What to do :: Word for word, set down every line of the entries below from the line with "Sou formada em" to the line with "### 📫 Contato", including both, and no other line.

═════ Data ═════

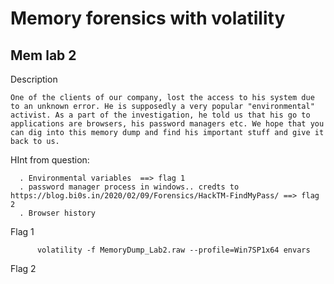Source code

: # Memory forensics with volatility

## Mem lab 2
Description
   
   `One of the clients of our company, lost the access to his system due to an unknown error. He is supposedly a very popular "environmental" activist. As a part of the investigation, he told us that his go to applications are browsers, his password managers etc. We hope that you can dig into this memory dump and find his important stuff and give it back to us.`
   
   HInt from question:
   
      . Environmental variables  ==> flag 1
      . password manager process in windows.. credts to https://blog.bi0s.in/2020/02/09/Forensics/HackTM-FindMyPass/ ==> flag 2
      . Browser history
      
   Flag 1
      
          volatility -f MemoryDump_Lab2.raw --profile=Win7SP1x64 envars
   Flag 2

═════
═════ Data ═════

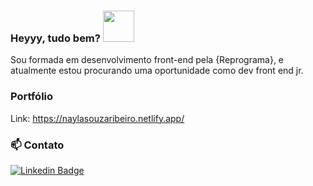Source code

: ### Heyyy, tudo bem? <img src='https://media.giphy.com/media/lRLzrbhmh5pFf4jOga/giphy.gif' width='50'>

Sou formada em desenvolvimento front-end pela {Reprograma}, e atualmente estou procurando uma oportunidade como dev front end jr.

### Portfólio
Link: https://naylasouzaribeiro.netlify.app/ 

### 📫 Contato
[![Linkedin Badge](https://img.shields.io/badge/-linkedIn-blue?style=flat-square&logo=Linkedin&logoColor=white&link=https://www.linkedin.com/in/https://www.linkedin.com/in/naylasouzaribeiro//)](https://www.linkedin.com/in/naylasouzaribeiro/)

═════
═════ Data ═════

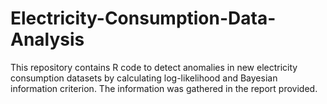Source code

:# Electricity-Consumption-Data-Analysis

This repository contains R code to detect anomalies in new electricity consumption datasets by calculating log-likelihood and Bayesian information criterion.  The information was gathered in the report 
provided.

═════

Response below ::
Sou formada em desenvolvimento front-end pela {Reprograma}, e atualmente estou procurando uma oportunidade como dev front end jr.

### Portfólio
Link: https://naylasouzaribeiro.netlify.app/ 

### 📫 Contato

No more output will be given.